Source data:
%%

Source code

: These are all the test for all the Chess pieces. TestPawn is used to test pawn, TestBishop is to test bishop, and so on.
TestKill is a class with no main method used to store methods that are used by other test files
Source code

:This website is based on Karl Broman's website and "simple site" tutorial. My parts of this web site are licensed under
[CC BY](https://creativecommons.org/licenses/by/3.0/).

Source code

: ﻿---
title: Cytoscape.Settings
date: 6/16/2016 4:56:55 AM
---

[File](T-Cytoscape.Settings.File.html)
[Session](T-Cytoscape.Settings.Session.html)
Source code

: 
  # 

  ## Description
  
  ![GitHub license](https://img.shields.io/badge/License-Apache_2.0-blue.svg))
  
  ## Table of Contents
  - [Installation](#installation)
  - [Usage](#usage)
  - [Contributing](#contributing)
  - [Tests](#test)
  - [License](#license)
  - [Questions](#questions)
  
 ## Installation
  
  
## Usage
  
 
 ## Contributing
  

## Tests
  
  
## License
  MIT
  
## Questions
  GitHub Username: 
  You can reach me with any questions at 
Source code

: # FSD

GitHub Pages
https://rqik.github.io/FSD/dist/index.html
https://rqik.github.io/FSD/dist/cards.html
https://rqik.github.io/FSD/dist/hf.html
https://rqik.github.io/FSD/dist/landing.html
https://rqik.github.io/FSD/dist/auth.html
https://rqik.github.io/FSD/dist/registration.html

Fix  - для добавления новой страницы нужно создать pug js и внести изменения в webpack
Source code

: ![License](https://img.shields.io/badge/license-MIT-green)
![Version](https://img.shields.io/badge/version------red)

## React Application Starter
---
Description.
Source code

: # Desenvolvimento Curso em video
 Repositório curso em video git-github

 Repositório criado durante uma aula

%%

■ **What you have to do**
Your response should hold the lines from the first line of the entries above through the line with "## Table of Contents", each retyped exactly, and nothing else.

■ **Response to this exercise**
Source code

: These are all the test for all the Chess pieces. TestPawn is used to test pawn, TestBishop is to test bishop, and so on.
TestKill is a class with no main method used to store methods that are used by other test files
Source code

:This website is based on Karl Broman's website and "simple site" tutorial. My parts of this web site are licensed under
[CC BY](https://creativecommons.org/licenses/by/3.0/).

Source code

: ﻿---
title: Cytoscape.Settings
date: 6/16/2016 4:56:55 AM
---

[File](T-Cytoscape.Settings.File.html)
[Session](T-Cytoscape.Settings.Session.html)
Source code

: 
  # 

  ## Description
  
  ![GitHub license](https://img.shields.io/badge/License-Apache_2.0-blue.svg))
  
  ## Table of Contents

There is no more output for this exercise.